→ **Assigned task**: Of all the lines below, output only those starting at the one with "### 📦 Instalar dependencias" and ending at the one with "- **Screen CodeRegister**: Permite", both ends included, exactly as written.
= Beginning of Section =
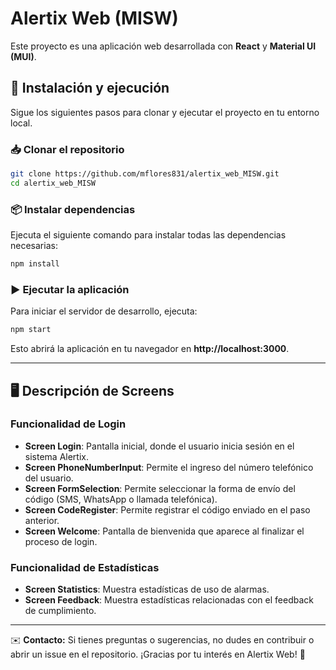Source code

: # Alertix Web (MISW)

Este proyecto es una aplicación web desarrollada con **React** y **Material UI (MUI)**.

## 🚀 Instalación y ejecución

Sigue los siguientes pasos para clonar y ejecutar el proyecto en tu entorno local.

### 📥 Clonar el repositorio

```sh
git clone https://github.com/mflores831/alertix_web_MISW.git
cd alertix_web_MISW
```

### 📦 Instalar dependencias

Ejecuta el siguiente comando para instalar todas las dependencias necesarias:

```sh
npm install
```

### ▶️ Ejecutar la aplicación

Para iniciar el servidor de desarrollo, ejecuta:

```sh
npm start
```

Esto abrirá la aplicación en tu navegador en **http://localhost:3000**.

---

## 🖥️ Descripción de Screens

### Funcionalidad de Login
- **Screen Login**: Pantalla inicial, donde el usuario inicia sesión en el sistema Alertix.
- **Screen PhoneNumberInput**: Permite el ingreso del número telefónico del usuario.
- **Screen FormSelection**: Permite seleccionar la forma de envío del código (SMS, WhatsApp o llamada telefónica).
- **Screen CodeRegister**: Permite registrar el código enviado en el paso anterior.
- **Screen Welcome**: Pantalla de bienvenida que aparece al finalizar el proceso de login.

### Funcionalidad de Estadísticas
- **Screen Statistics**: Muestra estadísticas de uso de alarmas.
- **Screen Feedback**: Muestra estadísticas relacionadas con el feedback de cumplimiento.

---

✉️ **Contacto:** Si tienes preguntas o sugerencias, no dudes en contribuir o abrir un issue en el repositorio. ¡Gracias por tu interés en Alertix Web! 🚀
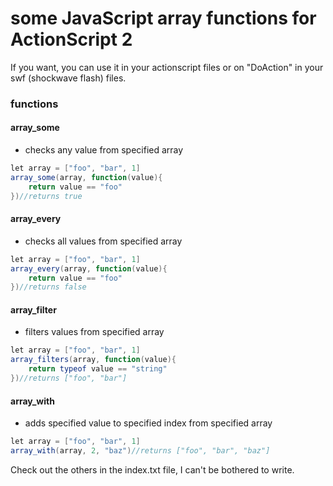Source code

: # some JavaScript array functions for ActionScript 2

If you want, you can use it in your actionscript files or on "DoAction" in your swf (shockwave flash) files.

### functions
#### array_some
- checks any value from specified array
```as
let array = ["foo", "bar", 1]
array_some(array, function(value){
    return value == "foo"
})//returns true
```
#### array_every
- checks all values from specified array
```as
let array = ["foo", "bar", 1]
array_every(array, function(value){
    return value == "foo"
})//returns false
```
#### array_filter
- filters values from specified array
```as
let array = ["foo", "bar", 1]
array_filters(array, function(value){
    return typeof value == "string"
})//returns ["foo", "bar"]
```
#### array_with
- adds specified value to specified index from specified array
```as
let array = ["foo", "bar", 1]
array_with(array, 2, "baz")//returns ["foo", "bar", "baz"]
```
Check out the others in the index.txt file, I can't be bothered to write.
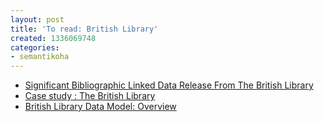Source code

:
 ```yaml
---
layout: post
title: 'To read: British Library'
created: 1336069748
categories:
- semantikoha
---
```

<ul>
<li><a href="http://consulting.talis.com/2011/07/significant-bibliographic-linked-data-release-from-the-british-library/">Significant Bibliographic Linked Data Release From The British Library
</a></li>
<li><a href="http://consulting.talis.com/case-study/british-library-explores-linked-data/">Case study : The British Library</a></li>
<li><a href="http://consulting.talis.com/2011/07/british-library-data-model-overview/">British Library Data Model: Overview
</a></li>
</ul>
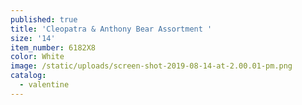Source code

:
 ```yaml
---
published: true
title: 'Cleopatra & Anthony Bear Assortment '
size: '14'
item_number: 6182X8
color: White
image: /static/uploads/screen-shot-2019-08-14-at-2.00.01-pm.png
catalog:
  - valentine
---
```


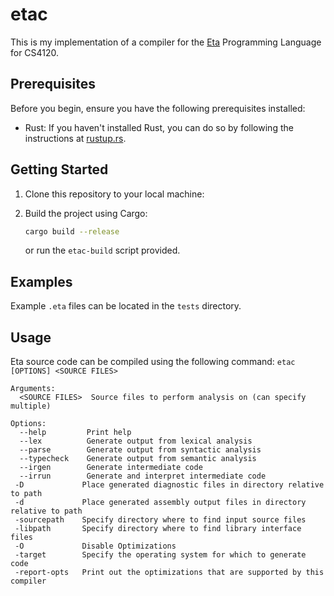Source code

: # etac

This is my implementation of a compiler for the [Eta](https://www.cs.cornell.edu/courses/cs4120/2023sp/project/language.pdf?1681909895) Programming Language for CS4120. 

## Prerequisites

Before you begin, ensure you have the following prerequisites installed:

- Rust: If you haven't installed Rust, you can do so by following the instructions at [rustup.rs](https://rustup.rs/).

## Getting Started

1. Clone this repository to your local machine:
3. Build the project using Cargo:

    ```bash
    cargo build --release
    ```
    or run the `etac-build` script provided.

## Examples
Example `.eta` files can be located in the `tests` directory. 

## Usage 
Eta source code can be compiled using the following command: 
`etac [OPTIONS] <SOURCE FILES>`

``` 
Arguments: 
  <SOURCE FILES>  Source files to perform analysis on (can specify multiple)

Options: 
  --help         Print help     
  --lex          Generate output from lexical analysis
  --parse        Generate output from syntactic analysis
  --typecheck    Generate output from semantic analysis
  --irgen        Generate intermediate code
  --irrun        Generate and interpret intermediate code
 -D             Place generated diagnostic files in directory relative to path
 -d             Place generated assembly output files in directory relative to path
 -sourcepath    Specify directory where to find input source files
 -libpath       Specify directory where to find library interface files
 -O             Disable Optimizations
 -target        Specify the operating system for which to generate code
 -report-opts   Print out the optimizations that are supported by this compiler
```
= End of Section =
→ **Expected output**:
### 📦 Instalar dependencias

Ejecuta el siguiente comando para instalar todas las dependencias necesarias:

```sh
npm install
```

### ▶️ Ejecutar la aplicación

Para iniciar el servidor de desarrollo, ejecuta:

```sh
npm start
```

Esto abrirá la aplicación en tu navegador en **http://localhost:3000**.

---

## 🖥️ Descripción de Screens

### Funcionalidad de Login
- **Screen Login**: Pantalla inicial, donde el usuario inicia sesión en el sistema Alertix.
- **Screen PhoneNumberInput**: Permite el ingreso del número telefónico del usuario.
- **Screen FormSelection**: Permite seleccionar la forma de envío del código (SMS, WhatsApp o llamada telefónica).
- **Screen CodeRegister**: Permite registrar el código enviado en el paso anterior.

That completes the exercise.